§ Task description
From the data below, report how many lines contain the word "version", giving the number and nothing else.

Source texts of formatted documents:
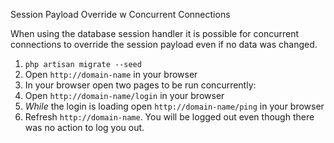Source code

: Session Payload Override w Concurrent Connections

When using the database session handler it is possible for concurrent 
connections to override the session payload even if no data was changed.

1. `php artisan migrate --seed`
2. Open `http://domain-name` in your browser
3. In your browser open two pages to be run concurrently:
  1. Open `http://domain-name/login` in your browser
  2. *While* the login is loading open `http://domain-name/ping` in your browser
4. Refresh `http://domain-name`. You will be logged out even though there was no action to log you out.
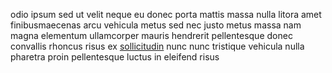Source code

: odio ipsum sed ut velit neque eu donec porta mattis massa nulla litora amet
finibusmaecenas arcu vehicula metus sed nec justo metus massa nam magna
elementum ullamcorper mauris hendrerit pellentesque donec convallis rhoncus
risus ex [sollicitudin](generated_webpages/ut12.md) nunc nunc tristique
vehicula nulla pharetra proin pellentesque luctus in eleifend risus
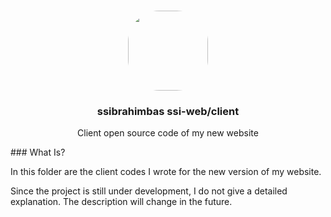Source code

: <p align="center"><br><img src="https://avatars.githubusercontent.com/u/76786120?v=4" width="128" height="128" style="border-radius: 50px;" /></p>
<h3 align="center">ssibrahimbas ssi-web/client</h3>
<p align="center">
  Client open source code of my new website
</p>

### What Is?

In this folder are the client codes I wrote for the new version of my website.

Since the project is still under development, I do not give a detailed explanation. The description will change in the future.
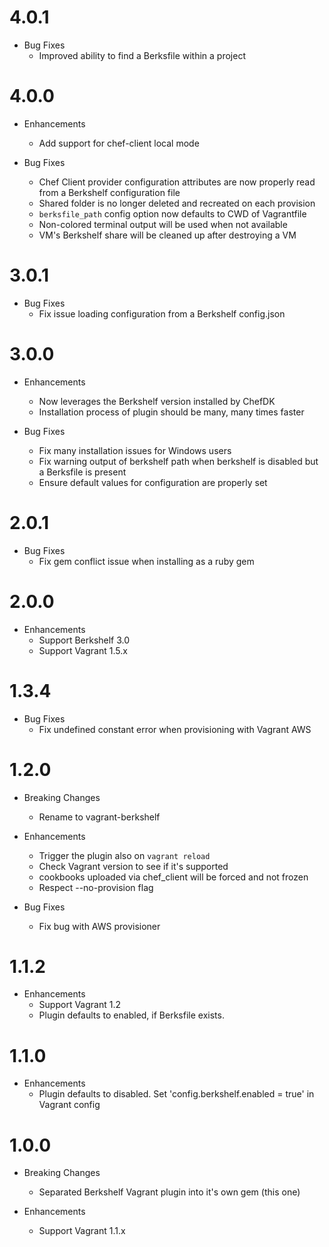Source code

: # 4.0.1

* Bug Fixes
  * Improved ability to find a Berksfile within a project

# 4.0.0

* Enhancements
  * Add support for chef-client local mode

* Bug Fixes
  * Chef Client provider configuration attributes are now properly read from a Berkshelf configuration file
  * Shared folder is no longer deleted and recreated on each provision
  * `berksfile_path` config option now defaults to CWD of Vagrantfile
  * Non-colored terminal output will be used when not available
  * VM's Berkshelf share will be cleaned up after destroying a VM

# 3.0.1

* Bug Fixes
  * Fix issue loading configuration from a Berkshelf config.json

# 3.0.0

* Enhancements
  * Now leverages the Berkshelf version installed by ChefDK
  * Installation process of plugin should be many, many times faster

* Bug Fixes
  * Fix many installation issues for Windows users
  * Fix warning output of berkshelf path when berkshelf is disabled but a Berksfile is present
  * Ensure default values for configuration are properly set

# 2.0.1

* Bug Fixes
  * Fix gem conflict issue when installing as a ruby gem

# 2.0.0

* Enhancements
  * Support Berkshelf 3.0
  * Support Vagrant 1.5.x

# 1.3.4

* Bug Fixes
  * Fix undefined constant error when provisioning with Vagrant AWS

# 1.2.0

* Breaking Changes
  * Rename to vagrant-berkshelf

* Enhancements
  * Trigger the plugin also on `vagrant reload`
  * Check Vagrant version to see if it's supported
  * cookbooks uploaded via chef_client will be forced and not frozen
  * Respect --no-provision flag

* Bug Fixes
  * Fix bug with AWS provisioner

# 1.1.2

* Enhancements
  * Support Vagrant 1.2
  * Plugin defaults to enabled, if Berksfile exists.

# 1.1.0

* Enhancements
  * Plugin defaults to disabled. Set 'config.berkshelf.enabled = true' in Vagrant config

# 1.0.0

* Breaking Changes
  * Separated Berkshelf Vagrant plugin into it's own gem (this one)

* Enhancements
  * Support Vagrant 1.1.x
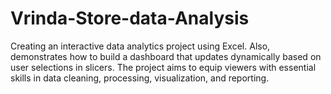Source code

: # Vrinda-Store-data-Analysis
Creating an interactive data analytics project using Excel. Also, demonstrates how to build a dashboard that updates dynamically based on user selections in slicers. The project aims to equip viewers with essential skills in data cleaning, processing, visualization, and reporting.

§ The answer
3